How much of a factor? Let’s take a look at the statistics.
Marijuana the major culprit behind fatal crashes involving all drivers in 2015
The National Highway Traffic Safety Administration (NHTSA), Fatality Analysis Reporting System (FARS) reported that there was a 9 percent increase in fatalities for all drivers involved in fatal crashes between 2014 and 2015.
Of the 48,613 drivers involved in a fatal crash in 2015 – 14.1 percent were tested positive for at least one drug.
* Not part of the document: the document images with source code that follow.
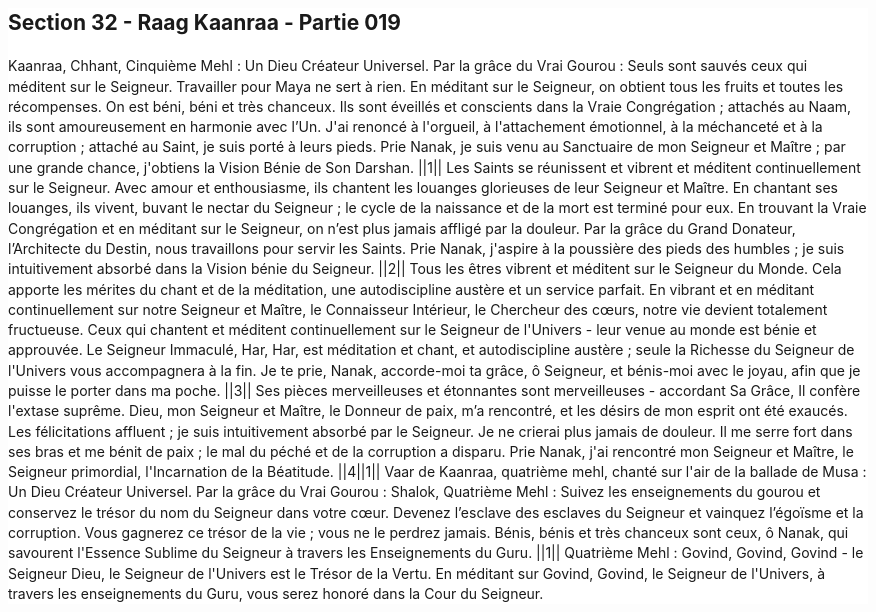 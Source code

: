 ## Section 32 - Raag Kaanraa - Partie 019

Kaanraa, Chhant, Cinquième Mehl :
Un Dieu Créateur Universel. Par la grâce du Vrai Gourou :
Seuls sont sauvés ceux qui méditent sur le Seigneur.
Travailler pour Maya ne sert à rien.
En méditant sur le Seigneur, on obtient tous les fruits et toutes les récompenses. On est béni, béni et très chanceux.
Ils sont éveillés et conscients dans la Vraie Congrégation ; attachés au Naam, ils sont amoureusement en harmonie avec l’Un.
J'ai renoncé à l'orgueil, à l'attachement émotionnel, à la méchanceté et à la corruption ; attaché au Saint, je suis porté à leurs pieds.
Prie Nanak, je suis venu au Sanctuaire de mon Seigneur et Maître ; par une grande chance, j'obtiens la Vision Bénie de Son Darshan. ||1||
Les Saints se réunissent et vibrent et méditent continuellement sur le Seigneur.
Avec amour et enthousiasme, ils chantent les louanges glorieuses de leur Seigneur et Maître.
En chantant ses louanges, ils vivent, buvant le nectar du Seigneur ; le cycle de la naissance et de la mort est terminé pour eux.
En trouvant la Vraie Congrégation et en méditant sur le Seigneur, on n’est plus jamais affligé par la douleur.
Par la grâce du Grand Donateur, l’Architecte du Destin, nous travaillons pour servir les Saints.
Prie Nanak, j'aspire à la poussière des pieds des humbles ; je suis intuitivement absorbé dans la Vision bénie du Seigneur. ||2||
Tous les êtres vibrent et méditent sur le Seigneur du Monde.
Cela apporte les mérites du chant et de la méditation, une autodiscipline austère et un service parfait.
En vibrant et en méditant continuellement sur notre Seigneur et Maître, le Connaisseur Intérieur, le Chercheur des cœurs, notre vie devient totalement fructueuse.
Ceux qui chantent et méditent continuellement sur le Seigneur de l'Univers - leur venue au monde est bénie et approuvée.
Le Seigneur Immaculé, Har, Har, est méditation et chant, et autodiscipline austère ; seule la Richesse du Seigneur de l'Univers vous accompagnera à la fin.
Je te prie, Nanak, accorde-moi ta grâce, ô Seigneur, et bénis-moi avec le joyau, afin que je puisse le porter dans ma poche. ||3||
Ses pièces merveilleuses et étonnantes sont merveilleuses
\- accordant Sa Grâce, Il confère l'extase suprême.
Dieu, mon Seigneur et Maître, le Donneur de paix, m’a rencontré, et les désirs de mon esprit ont été exaucés.
Les félicitations affluent ; je suis intuitivement absorbé par le Seigneur. Je ne crierai plus jamais de douleur.
Il me serre fort dans ses bras et me bénit de paix ; le mal du péché et de la corruption a disparu.
Prie Nanak, j'ai rencontré mon Seigneur et Maître, le Seigneur primordial, l'Incarnation de la Béatitude. ||4||1||
Vaar de Kaanraa, quatrième mehl, chanté sur l'air de la ballade de Musa :
Un Dieu Créateur Universel. Par la grâce du Vrai Gourou :
Shalok, Quatrième Mehl :
Suivez les enseignements du gourou et conservez le trésor du nom du Seigneur dans votre cœur.
Devenez l’esclave des esclaves du Seigneur et vainquez l’égoïsme et la corruption.
Vous gagnerez ce trésor de la vie ; vous ne le perdrez jamais.
Bénis, bénis et très chanceux sont ceux, ô Nanak, qui savourent l'Essence Sublime du Seigneur à travers les Enseignements du Guru. ||1||
Quatrième Mehl :
Govind, Govind, Govind - le Seigneur Dieu, le Seigneur de l'Univers est le Trésor de la Vertu.
En méditant sur Govind, Govind, le Seigneur de l'Univers, à travers les enseignements du Guru, vous serez honoré dans la Cour du Seigneur.
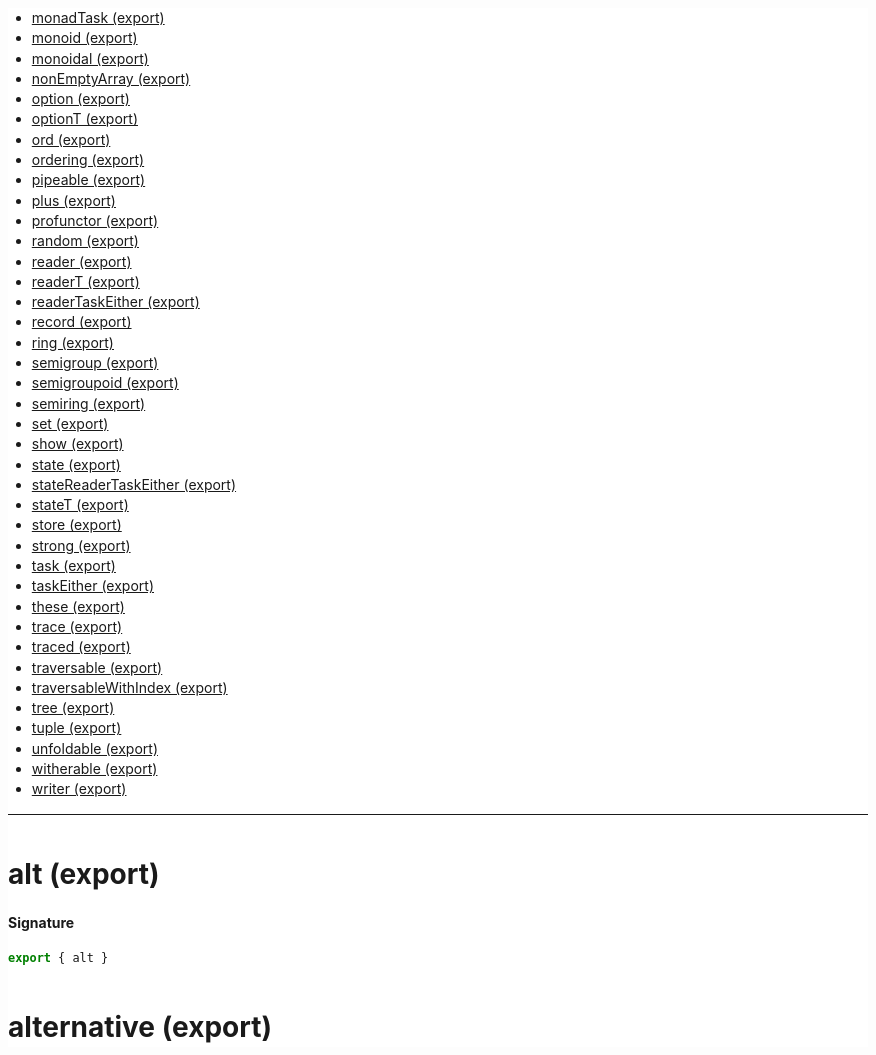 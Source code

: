 - [monadTask (export)](#monadtask-export)
- [monoid (export)](#monoid-export)
- [monoidal (export)](#monoidal-export)
- [nonEmptyArray (export)](#nonemptyarray-export)
- [option (export)](#option-export)
- [optionT (export)](#optiont-export)
- [ord (export)](#ord-export)
- [ordering (export)](#ordering-export)
- [pipeable (export)](#pipeable-export)
- [plus (export)](#plus-export)
- [profunctor (export)](#profunctor-export)
- [random (export)](#random-export)
- [reader (export)](#reader-export)
- [readerT (export)](#readert-export)
- [readerTaskEither (export)](#readertaskeither-export)
- [record (export)](#record-export)
- [ring (export)](#ring-export)
- [semigroup (export)](#semigroup-export)
- [semigroupoid (export)](#semigroupoid-export)
- [semiring (export)](#semiring-export)
- [set (export)](#set-export)
- [show (export)](#show-export)
- [state (export)](#state-export)
- [stateReaderTaskEither (export)](#statereadertaskeither-export)
- [stateT (export)](#statet-export)
- [store (export)](#store-export)
- [strong (export)](#strong-export)
- [task (export)](#task-export)
- [taskEither (export)](#taskeither-export)
- [these (export)](#these-export)
- [trace (export)](#trace-export)
- [traced (export)](#traced-export)
- [traversable (export)](#traversable-export)
- [traversableWithIndex (export)](#traversablewithindex-export)
- [tree (export)](#tree-export)
- [tuple (export)](#tuple-export)
- [unfoldable (export)](#unfoldable-export)
- [witherable (export)](#witherable-export)
- [writer (export)](#writer-export)

---

# alt (export)

**Signature**

```ts
export { alt }
```

# alternative (export)
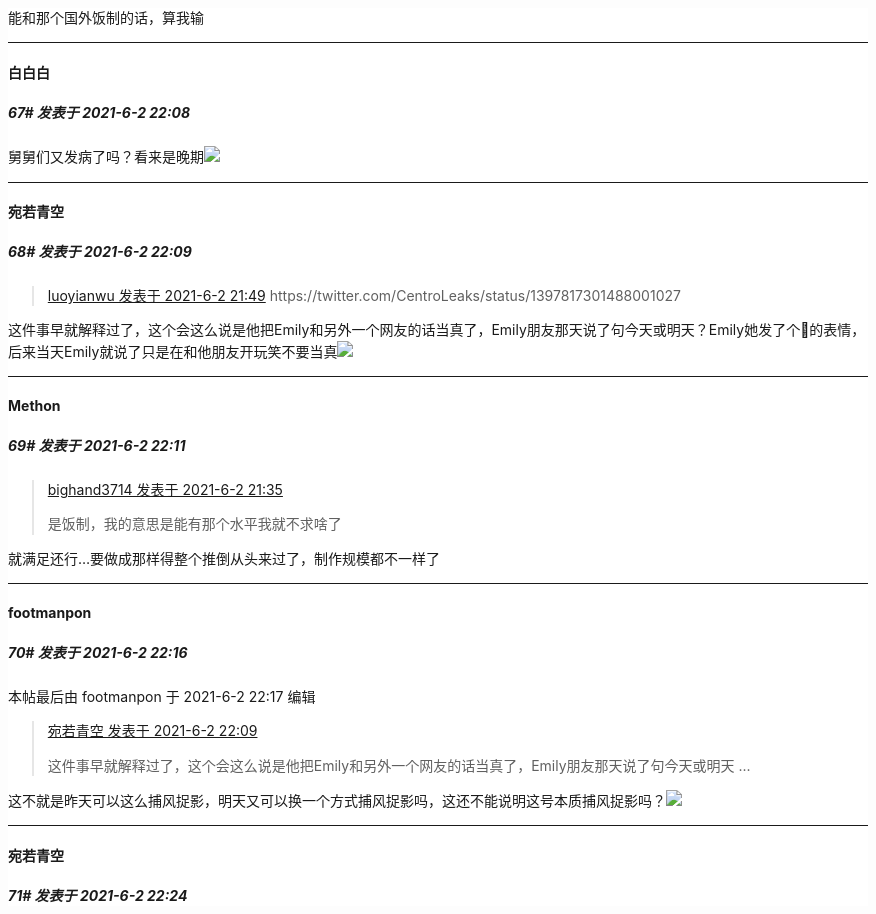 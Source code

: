 
能和那个国外饭制的话，算我输


*****

####  白白白  
##### 67#       发表于 2021-6-2 22:08


舅舅们又发病了吗？看来是晚期<img src="https://static.saraba1st.com/image/smiley/face2017/066.png" referrerpolicy="no-referrer">


*****

####  宛若青空  
##### 68#       发表于 2021-6-2 22:09


<blockquote><a href="httphttps://bbs.saraba1st.com/2b/forum.php?mod=redirect&amp;goto=findpost&amp;pid=51454856&amp;ptid=2007651" target="_blank">luoyianwu 发表于 2021-6-2 21:49</a>
https://twitter.com/CentroLeaks/status/1397817301488001027</blockquote>
这件事早就解释过了，这个会这么说是他把Emily和另外一个网友的话当真了，Emily朋友那天说了句今天或明天？Emily她发了个🤫的表情，后来当天Emily就说了只是在和他朋友开玩笑不要当真<img src="https://static.saraba1st.com/image/smiley/face2017/009.gif" referrerpolicy="no-referrer">


*****

####  Methon  
##### 69#       发表于 2021-6-2 22:11


<blockquote><a href="httphttps://bbs.saraba1st.com/2b/forum.php?mod=redirect&amp;goto=findpost&amp;pid=51454678&amp;ptid=2007651" target="_blank">bighand3714 发表于 2021-6-2 21:35</a>

是饭制，我的意思是能有那个水平我就不求啥了</blockquote>
就满足还行…要做成那样得整个推倒从头来过了，制作规模都不一样了


*****

####  footmanpon  
##### 70#       发表于 2021-6-2 22:16


 本帖最后由 footmanpon 于 2021-6-2 22:17 编辑 
<blockquote><a href="httphttps://bbs.saraba1st.com/2b/forum.php?mod=redirect&amp;goto=findpost&amp;pid=51455141&amp;ptid=2007651" target="_blank">宛若青空 发表于 2021-6-2 22:09</a>

这件事早就解释过了，这个会这么说是他把Emily和另外一个网友的话当真了，Emily朋友那天说了句今天或明天 ...</blockquote>
这不就是昨天可以这么捕风捉影，明天又可以换一个方式捕风捉影吗，这还不能说明这号本质捕风捉影吗？<img src="https://static.saraba1st.com/image/smiley/face2017/068.png" referrerpolicy="no-referrer">


*****

####  宛若青空  
##### 71#       发表于 2021-6-2 22:24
The top drugs that resulted in a positive drug test were:
- Cannabinoids = 7.0 percent (9 percent more people than in 2014)
- Stimulants = 4.8 percent
- Depressants = 4.0 percent
- Narcotics = 3.7 percent
The trucking industry saw an 8 percent increase in fatal crashes year over year
The trucking industry gathers data from several sources when it comes to drug testing. The most important data affecting trucking companies is the national survey of controlled substances random test data in FMCSA's Management Information System (MIS) that measures the positive rate for controlled substances 1.0 percent threshold. The current minimum annual percentage rate for random drug testing is 25 percent of all driver positions.
However, this data does not go into details of where these positive rates come from. To dig deeper into the details, the NHTSA collects more specific data, especially when it comes to fatal crashes. This data is used in FMCSA’s Large Truck and Bus Crash Facts reports and to help states, with a dataset for describing crashes of motor vehicles in transport, to improve highway safety within each state and nationwide.
The latest Large Truck and Bus Crash Facts report found that the number of trucks involved in fatal crashes increased by 8 percent from 2014 to 2015 and that there were 3,996 truck drivers involved in fatal crashes in 2015. Interestingly, 60 percent of all fatal accidents involving trucks occurred on rural roads, while 25 percent were on interstate highways.
Of the 3,996 truck drivers involved in fatal crashes in 2015 – 4.6 percent (185) tested positive for at least one drug. The top drugs that resulted in a positive drug test were:
- Stimulants = 1.8 percent (23 percent more drivers than in 2014)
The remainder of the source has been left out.